● WHAT TO DO: A verbatim reproduction of the lines below, from the line containing "1. Verify the" through the line containing "1. On the blade", both ends included, is the whole required output.

Collected data
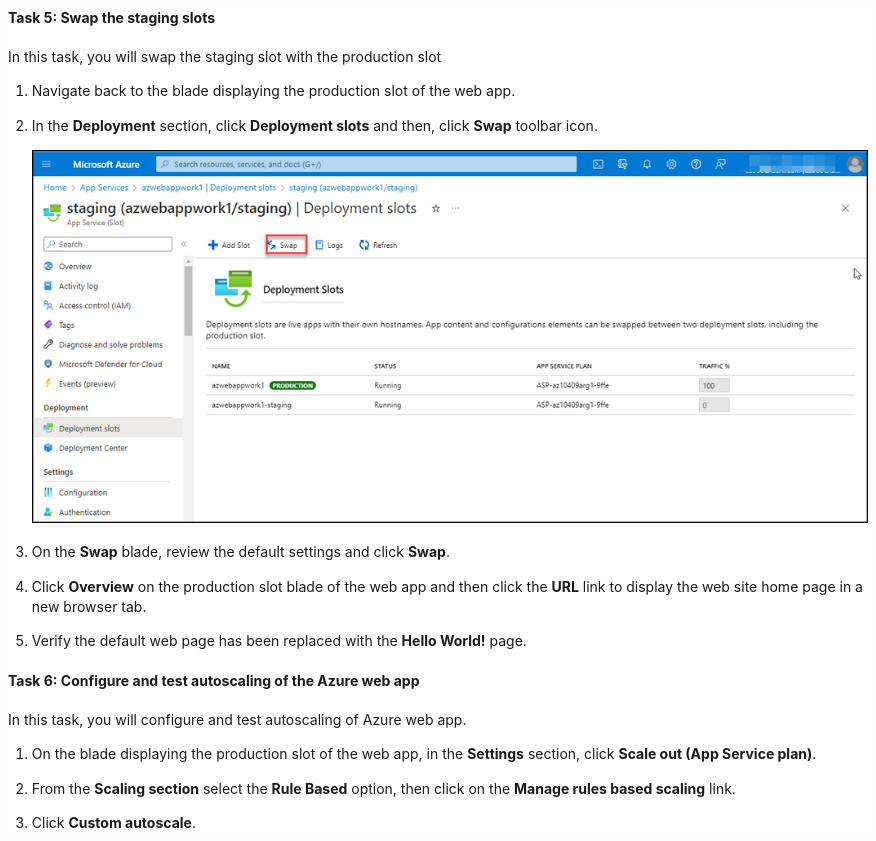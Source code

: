 #### Task 5: Swap the staging slots

In this task, you will swap the staging slot with the production slot

1. Navigate back to the blade displaying the production slot of the web app.

1. In the **Deployment** section, click **Deployment slots** and then, click **Swap** toolbar icon.

    ![image](../media/9a-10.png)


1. On the **Swap** blade, review the default settings and click **Swap**.

1. Click **Overview** on the production slot blade of the web app and then click the **URL** link to display the web site home page in a new browser tab.

1. Verify the default web page has been replaced with the **Hello World!** page.

#### Task 6: Configure and test autoscaling of the Azure web app

In this task, you will configure and test autoscaling of Azure web app.

1. On the blade displaying the production slot of the web app, in the **Settings** section, click **Scale out (App Service plan)**.

1. From the **Scaling section** select the **Rule Based** option, then click on the **Manage rules based scaling** link.

1. Click **Custom autoscale**.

● ANSWER TO THE PROBLEM:
1. Verify the default web page has been replaced with the **Hello World!** page.

#### Task 6: Configure and test autoscaling of the Azure web app

In this task, you will configure and test autoscaling of Azure web app.

1. On the blade displaying the production slot of the web app, in the **Settings** section, click **Scale out (App Service plan)**.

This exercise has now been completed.